ND : Il traite de la dépendance des sociétés aux stagiaires, et de la difficulté de trouver sa place sur le marché du travail. Le sujet nous a beaucoup touchés dès la lecture.


TL : C’est un film qui dit beaucoup sur son époque, comme l’avait fait Klapisch avec L’Auberge espagnole ou Le Péril jeune. Nous montrerons ces films lors de notre convention le 5 juin, au Max Linder.
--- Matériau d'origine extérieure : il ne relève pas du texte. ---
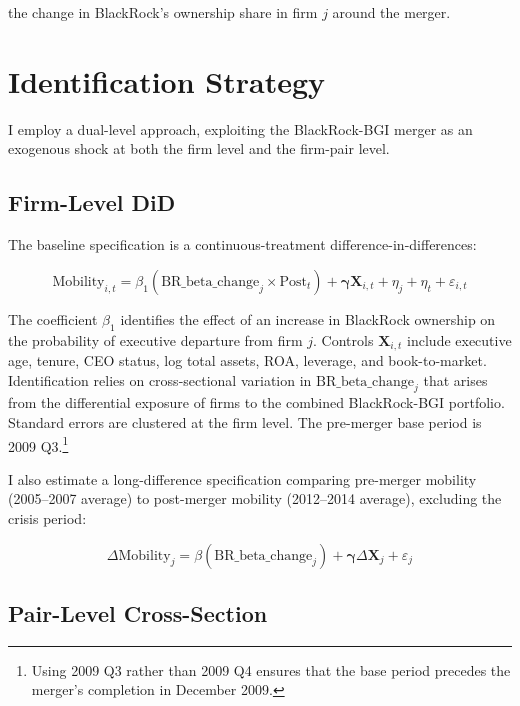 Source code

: \documentclass[11pt,a4paper]{article}
\begin{document}
the change in BlackRock's ownership share in firm $j$ around the merger.

\newpage

\section{Identification Strategy}
\label{sec:strategy}

I employ a dual-level approach, exploiting the BlackRock-BGI merger as an exogenous shock at both the firm level and the firm-pair level.

\subsection{Firm-Level DiD}

The baseline specification is a continuous-treatment difference-in-differences:

\begin{equation}\label{eq:firm_did}
\text{Mobility}_{i,t} = \beta_1 (\text{BR\_beta\_change}_j \times \text{Post}_t) + \boldsymbol{\gamma} \mathbf{X}_{i,t} + \eta_j + \eta_t + \varepsilon_{i,t}
\end{equation}

The coefficient $\beta_1$ identifies the effect of an increase in BlackRock ownership on the probability of executive departure from firm $j$. Controls $\mathbf{X}_{i,t}$ include executive age, tenure, CEO status, log total assets, ROA, leverage, and book-to-market. Identification relies on cross-sectional variation in $\text{BR\_beta\_change}_j$ that arises from the differential exposure of firms to the combined BlackRock-BGI portfolio. Standard errors are clustered at the firm level. The pre-merger base period is 2009 Q3.\footnote{Using 2009 Q3 rather than 2009 Q4 ensures that the base period precedes the merger's completion in December 2009.}

I also estimate a long-difference specification comparing pre-merger mobility (2005--2007 average) to post-merger mobility (2012--2014 average), excluding the crisis period:

\begin{equation}
\Delta \text{Mobility}_{j} = \beta (\text{BR\_beta\_change}_j) + \boldsymbol{\gamma} \Delta \mathbf{X}_{j} + \varepsilon_{j}
\end{equation}

\subsection{Pair-Level Cross-Section}
\end{document}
ND : Nous sommes aussi très heureux d’avoir signé le nouveau film de Michel Hazanavicius, Le Prince oublié, produit par Philippe Rousselet et Jonathan Blumenthal, pour lequel nous partageons les mandats avec Pathé, selon un schéma novateur. Nous allons assurer les ventes internationales ainsi que le mandat TV. Pathé va de son côté assumer la sortie salles et vidéo physique. Les distributeurs étrangers partagent notre enthousiasme sur ce projet si fort et original. Plus globalement, l'enjeu pour nous est de ne pas se circonscrire au seul marché domestique, qui est assez saturé, mais de viser l’Europe et l’international avec des films qui traversent les frontières. Pour cela, nous pouvons aussi nous appuyer sur nos filiales en Allemagne, en Angleterre, et en Australie.


Comment va se passer la fin de l’année ?


ND : Nous attendons beaucoup de Mia et le lion blanc, de Gilles de Maistre, comme film de Noël, avec Mélanie Laurent. Produit par Galatée Films, il a été tourné en Afrique du Sud, en langue anglaise. Il sortira le 26 décembre et s'est excellemment vendu à l’international.